Rockline was a nationally syndicated radio interview program hosted by Bob Coburn that was broadcast live via satellite every Monday and Wednesday night from 8:30pm-10pm PT to radio stations in the United States and Canada. Founded in 1981, it was considered to be the longest running, uninterrupted program in rock history. The main guests interviewed on the program were various musical artists of the rock genre, including both active rock artists (on Mondays) and classic rock artists (on Wednesdays). The primary feature of the program was the ability for listeners to call live and ask questions to the guests.
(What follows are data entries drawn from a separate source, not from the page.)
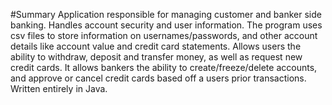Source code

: #Summary
Application responsible for managing customer and banker side banking. Handles account security and user information. The program uses csv files to store information on usernames/passwords, and other account details like account value and credit card statements. Allows users the ability to withdraw, deposit and transfer money, as well as request new credit cards. It allows bankers the ability to create/freeze/delete accounts, and approve or cancel credit cards based off a users prior transactions. Written entirely in Java. 
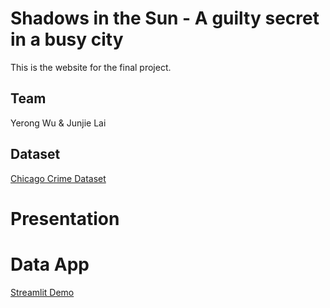 # Shadows in the Sun - A guilty secret in a busy city
This is the website for the final project.
## Team
Yerong Wu & Junjie Lai
## Dataset
[Chicago Crime Dataset](https://www.kaggle.com/datasets/chicago/chicago-crime?search=crime)
# Presentation

# Data App
[Streamlit Demo](https://fairy-rong-final-project-app-xm32au.streamlitapp.com/)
Several of the shows were also live performances.

== History ==
=== Owners, syndicators, and show format ===
Rockline started in 1981 with a weekly format on Monday nights, Monday being chosen because at the time most bands did not play on Mondays. The first guests on the show were Joe Walsh of the Eagles and Tom Johnston of The Doobie Brothers, on May 4, 1981. The show generally originated in Los Angeles, occasionally from the ABC Studios in New York City.

In the early 1990s, a TV show called Rockline on MTV was spun off the radio show. It kept the same live, call-in format.
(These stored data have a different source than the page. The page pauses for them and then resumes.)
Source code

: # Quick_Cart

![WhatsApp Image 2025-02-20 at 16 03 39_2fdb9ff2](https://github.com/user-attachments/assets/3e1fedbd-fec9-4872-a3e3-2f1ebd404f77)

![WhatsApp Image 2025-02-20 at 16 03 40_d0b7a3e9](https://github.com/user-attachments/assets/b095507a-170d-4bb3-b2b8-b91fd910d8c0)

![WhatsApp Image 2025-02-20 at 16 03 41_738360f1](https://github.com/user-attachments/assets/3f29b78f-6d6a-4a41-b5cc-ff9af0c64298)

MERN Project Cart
In June 1998, AMFM Radio Networks purchased Rockline, among other programs, from the Global Satellite Network. Under the ownership of AMFM, the show expanded to two nights a week, Mondays and Wednesdays, on January 1, 1999. In August 2000, AMFM was merged into Premiere Radio Networks, a wholly owned subsidiary of Clear Channel Communications. Two years later, in November 2002, Premiere announced that 15 programs were being cut from their roster, including Rockline. Shortly thereafter, in January 2003, host Bob Coburn purchased the show from Premiere. Later that same year, in November, Crystal Media Networks began syndicating the show. November 2008 saw a change in syndicator when Dial Global picked up Rockline, while Bob Coburn continued to be the host.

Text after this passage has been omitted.